"""Variants of DIAYN that enable to use the extrinsic reward of
the environment to discover supervised skills. Variants are:
- SMERL DIAYN (sums rewards depending on a condition)
- DIAYN SUM (simply sums the rewards)
"""

from dataclasses import dataclass
from functools import partial
from typing import Optional, Tuple

import jax

from baselines.qdax.baselines.diayn import DIAYN, DiaynConfig, DiaynTrainingState
from baselines.qdax.core.neuroevolution.buffers.buffer import QDTransition
from baselines.qdax.core.neuroevolution.buffers.trajectory_buffer import TrajectoryBuffer
from baselines.qdax.types import Metrics, Reward


@dataclass
class DiaynSmerlConfig(DiaynConfig):
    """Configuration for the SMERL_DIAYN algorithm"""

    reverse: bool = False
    diversity_reward_scale: float = 1.0
    smerl_target: Optional[float] = 1e3
    smerl_margin: Optional[float] = 1e2


class DIAYNSMERL(DIAYN):
    """DIAYNSMERL refers to a family of methods that combine the DIAYN's diversity
    reward with some environment `extrinsic` reward, using SMERL method, see
    https://arxiv.org/abs/2010.14484.

    Most methods are inherited from the DIAYN algorithm, the only change is the
    way the reward is computed (a combination of the DIAYN reward and
    the `extrinsic` reward).
    """

    def __init__(self, config: DiaynSmerlConfig, action_size: int):
        super(DIAYNSMERL, self).__init__(config, action_size)
        self._config: DiaynSmerlConfig = config

    @partial(jax.jit, static_argnames=("self",))
    def _compute_reward(
        self,
        transition: QDTransition,
        training_state: DiaynTrainingState,
        returns: Reward,
    ) -> Reward:
        """Computes the reward to train the networks.

        Args:
            transition: a batch of transitions from the replay buffer
            training_state: the current training state
            returns: an array containing the episode's return for every sample

        Returns:
            the combined reward
        """

        # Compute diversity reward
        diversity_rewards = self._compute_diversity_reward(
            transition=transition,
            discriminator_params=training_state.discriminator_params,
            add_log_p_z=True,
        )

        # Compute SMERL reward
        assert (
            self._config.smerl_target is not None
            and self._config.smerl_margin is not None
        ), "Missing SMERL target and margin values"

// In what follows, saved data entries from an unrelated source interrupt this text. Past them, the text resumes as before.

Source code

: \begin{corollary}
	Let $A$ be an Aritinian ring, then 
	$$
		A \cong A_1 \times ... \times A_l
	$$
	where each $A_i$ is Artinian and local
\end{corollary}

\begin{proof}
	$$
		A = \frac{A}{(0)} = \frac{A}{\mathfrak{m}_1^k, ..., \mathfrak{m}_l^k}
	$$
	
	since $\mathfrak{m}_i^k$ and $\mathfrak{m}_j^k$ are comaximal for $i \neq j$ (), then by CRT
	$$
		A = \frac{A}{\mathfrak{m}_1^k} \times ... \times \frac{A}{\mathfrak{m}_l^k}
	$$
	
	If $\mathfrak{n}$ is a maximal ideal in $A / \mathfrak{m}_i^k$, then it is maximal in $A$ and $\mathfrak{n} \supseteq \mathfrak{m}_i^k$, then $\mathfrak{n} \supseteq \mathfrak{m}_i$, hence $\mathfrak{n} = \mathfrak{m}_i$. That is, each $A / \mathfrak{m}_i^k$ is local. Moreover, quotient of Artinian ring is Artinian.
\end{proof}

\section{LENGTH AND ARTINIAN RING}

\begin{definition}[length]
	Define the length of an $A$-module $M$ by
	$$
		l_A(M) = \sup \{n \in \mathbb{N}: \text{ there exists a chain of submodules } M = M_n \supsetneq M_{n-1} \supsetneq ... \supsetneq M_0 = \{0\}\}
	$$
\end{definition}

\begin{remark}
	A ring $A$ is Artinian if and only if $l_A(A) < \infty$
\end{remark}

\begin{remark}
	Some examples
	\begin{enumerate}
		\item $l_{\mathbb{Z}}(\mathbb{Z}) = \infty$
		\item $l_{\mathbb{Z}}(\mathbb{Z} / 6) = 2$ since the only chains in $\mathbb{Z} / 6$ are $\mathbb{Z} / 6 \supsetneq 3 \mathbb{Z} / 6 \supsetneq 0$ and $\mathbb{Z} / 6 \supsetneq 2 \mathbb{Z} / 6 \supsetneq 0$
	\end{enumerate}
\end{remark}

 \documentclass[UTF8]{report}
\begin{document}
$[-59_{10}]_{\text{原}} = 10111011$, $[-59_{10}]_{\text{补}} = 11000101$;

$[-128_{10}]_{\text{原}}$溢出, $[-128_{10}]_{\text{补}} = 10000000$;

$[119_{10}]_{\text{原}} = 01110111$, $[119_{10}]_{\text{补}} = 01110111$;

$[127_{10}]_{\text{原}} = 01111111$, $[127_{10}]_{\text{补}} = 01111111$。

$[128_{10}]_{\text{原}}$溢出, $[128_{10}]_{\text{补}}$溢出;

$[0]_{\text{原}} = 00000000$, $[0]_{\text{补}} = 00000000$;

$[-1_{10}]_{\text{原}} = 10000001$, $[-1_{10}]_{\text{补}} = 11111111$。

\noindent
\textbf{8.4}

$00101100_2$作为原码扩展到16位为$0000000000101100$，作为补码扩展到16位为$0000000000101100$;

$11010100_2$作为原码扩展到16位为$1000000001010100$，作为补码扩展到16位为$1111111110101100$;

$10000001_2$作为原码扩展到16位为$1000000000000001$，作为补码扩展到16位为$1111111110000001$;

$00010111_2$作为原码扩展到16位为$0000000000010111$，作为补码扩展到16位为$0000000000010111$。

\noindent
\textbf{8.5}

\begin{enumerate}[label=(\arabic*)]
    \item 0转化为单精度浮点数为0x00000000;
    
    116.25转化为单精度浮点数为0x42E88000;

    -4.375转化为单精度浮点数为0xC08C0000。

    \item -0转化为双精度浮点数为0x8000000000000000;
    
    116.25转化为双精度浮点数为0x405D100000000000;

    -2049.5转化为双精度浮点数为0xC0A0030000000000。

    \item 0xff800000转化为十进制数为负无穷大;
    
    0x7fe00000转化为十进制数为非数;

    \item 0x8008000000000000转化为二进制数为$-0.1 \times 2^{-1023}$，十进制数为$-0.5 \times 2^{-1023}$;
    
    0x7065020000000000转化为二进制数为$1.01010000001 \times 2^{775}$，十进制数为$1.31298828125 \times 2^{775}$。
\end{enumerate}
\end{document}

        # is the return good enough to consider the diversity reward
        if self._config.reverse:
            not_accept = returns < self._config.smerl_target - self._config.smerl_margin
            rewards = (
                not_accept * transition.rewards
                + self._config.diversity_reward_scale * diversity_rewards
            )
        else:
            accept = returns >= self._config.smerl_target - self._config.smerl_margin
            rewards = (
                transition.rewards
                + accept * self._config.diversity_reward_scale * diversity_rewards
            )

        return rewards

    @partial(jax.jit, static_argnames=("self",))
    def update(
        self,
        training_state: DiaynTrainingState,
        replay_buffer: TrajectoryBuffer,
    ) -> Tuple[DiaynTrainingState, TrajectoryBuffer, Metrics]:
        """Performs a training step to update the policy, the critic and the
        discriminator parameters.

        Args:
            training_state: the current DIAYN training state
            replay_buffer: the replay buffer

        Returns:
            the updated DIAYN training state
            the replay buffer
            the training metrics
        """
        # Sample a batch of transitions in the buffer
        random_key = training_state.random_key

        samples, returns, random_key = replay_buffer.sample_with_returns(
            random_key,
            sample_size=self._config.batch_size,
        )

        # Optionally replace the state descriptor by the observation
        if self._config.descriptor_full_state:
            state_desc = samples.obs[:, : -self._config.num_skills]
            next_state_desc = samples.next_obs[:, : -self._config.num_skills]
            samples = samples.replace(
                state_desc=state_desc, next_state_desc=next_state_desc
            )

        # Compute the rewards
        rewards = self._compute_reward(samples, training_state, returns)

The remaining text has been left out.